Start of Data for review

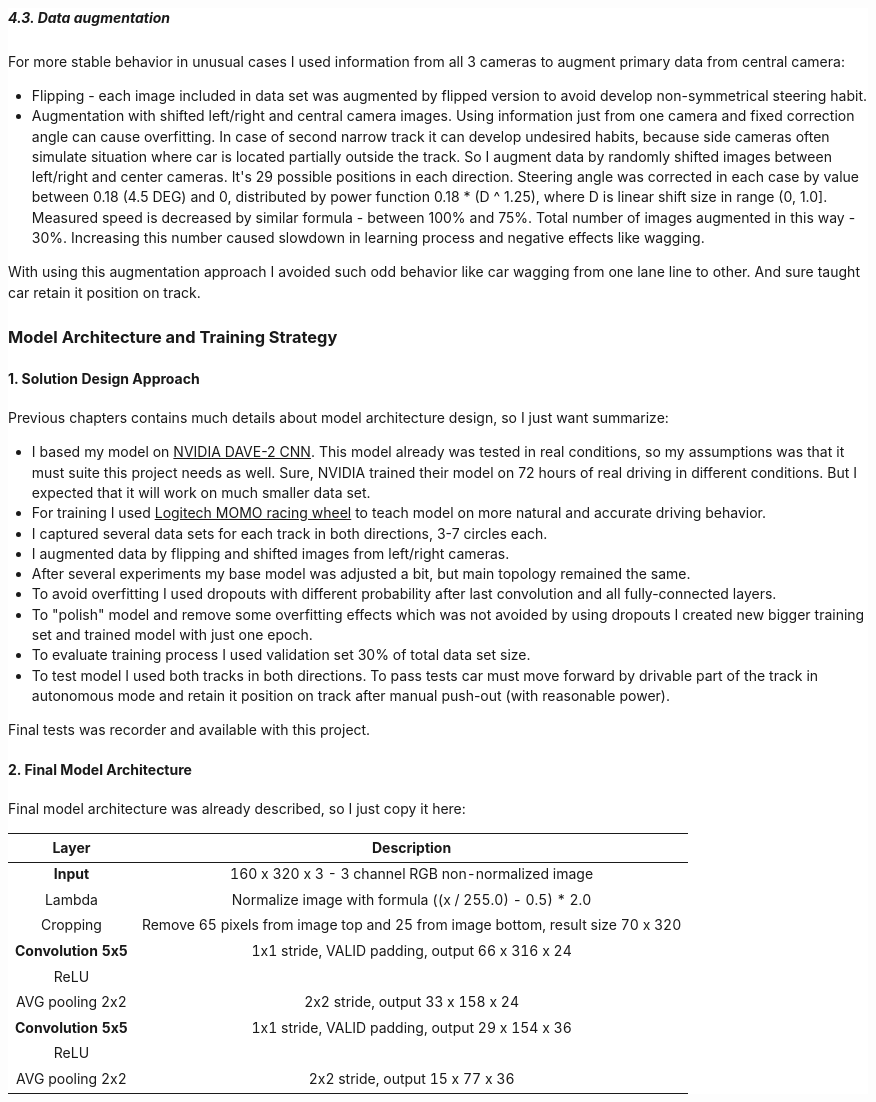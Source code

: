 ##### 4.3. Data augmentation

For more stable behavior in unusual cases I used information from all 3 cameras to augment primary data from central camera:
* Flipping - each image included in data set was augmented by flipped version to avoid develop non-symmetrical steering habit.
* Augmentation with shifted left/right and central camera images. Using information just from one camera and fixed correction angle can cause overfitting. In case of second narrow track it can develop undesired habits, because side cameras often simulate situation where car is located partially outside the track. So I augment data by randomly shifted images between left/right and center cameras. It's 29 possible positions in each direction. Steering angle was corrected in each case by value between 0.18 (4.5 DEG) and 0, distributed by power function 0.18 * (D ^ 1.25), where D is linear shift size in range (0, 1.0]. Measured speed is decreased by similar formula - between 100% and 75%. Total number of images augmented in this way - 30%. Increasing this number caused slowdown in learning process and negative effects like wagging.

With using this augmentation approach I avoided such odd behavior like car wagging from one lane line to other. And sure taught car retain it position on track.

### Model Architecture and Training Strategy

#### 1. Solution Design Approach

Previous chapters contains much details about model architecture design, so I just want summarize:
* I based my model on [NVIDIA DAVE-2 CNN](https://devblogs.nvidia.com/parallelforall/deep-learning-self-driving-cars/). This model already was tested in real conditions, so my assumptions was that it must suite this project needs as well. Sure, NVIDIA trained their model on 72 hours of real driving in different conditions. But I expected that it will work on much smaller data set.
* For training I used [Logitech MOMO racing wheel](http://support.logitech.com/en_us/product/momo-racing-force-feedback-wheel) to teach model on more natural and accurate driving behavior.
* I captured several data sets for each track in both directions, 3-7 circles each.
* I augmented data by flipping and shifted images from left/right cameras.
* After several experiments my base model was adjusted a bit, but main topology remained the same.
* To avoid overfitting I used dropouts with different probability after last convolution and all fully-connected layers.
* To "polish" model and remove some overfitting effects which was not avoided by using dropouts I created new bigger training set and trained model with just one epoch.
* To evaluate training process I used validation set 30% of total data set size.
* To test model I used both tracks in both directions. To pass tests car must move forward by drivable part of the track in autonomous mode and retain it position on track after manual push-out (with reasonable power).

Final tests was recorder and available with this project.

#### 2. Final Model Architecture

Final model architecture was already described, so I just copy it here:

| Layer | Description |
|:-----:|:-----------:|
| **Input** | 160 x 320 x 3 - 3 channel RGB non-normalized image |
| Lambda | Normalize image with formula ((x / 255.0) - 0.5) * 2.0 |
| Cropping | Remove 65 pixels from image top and 25 from image bottom, result size 70 x 320 |
| **Convolution 5x5** | 1x1 stride, VALID padding, output 66 x 316 x 24 |
| ReLU |  |
| AVG pooling	2x2 | 2x2 stride, output 33 x 158 x 24 |
| **Convolution 5x5** | 1x1 stride, VALID padding, output 29 x 154 x 36 |
| ReLU |  |
| AVG pooling	2x2 | 2x2 stride, output 15 x 77 x 36 |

End of Data for review

→ **Brief**
Collect the lines of the records that include the string "overfitting".

→ **Exercise result**
* Augmentation with shifted left/right and central camera images. Using information just from one camera and fixed correction angle can cause overfitting. In case of second narrow track it can develop undesired habits, because side cameras often simulate situation where car is located partially outside the track. So I augment data by randomly shifted images between left/right and center cameras. It's 29 possible positions in each direction. Steering angle was corrected in each case by value between 0.18 (4.5 DEG) and 0, distributed by power function 0.18 * (D ^ 1.25), where D is linear shift size in range (0, 1.0]. Measured speed is decreased by similar formula - between 100% and 75%. Total number of images augmented in this way - 30%. Increasing this number caused slowdown in learning process and negative effects like wagging.
* To avoid overfitting I used dropouts with different probability after last convolution and all fully-connected layers.
* To "polish" model and remove some overfitting effects which was not avoided by using dropouts I created new bigger training set and trained model with just one epoch.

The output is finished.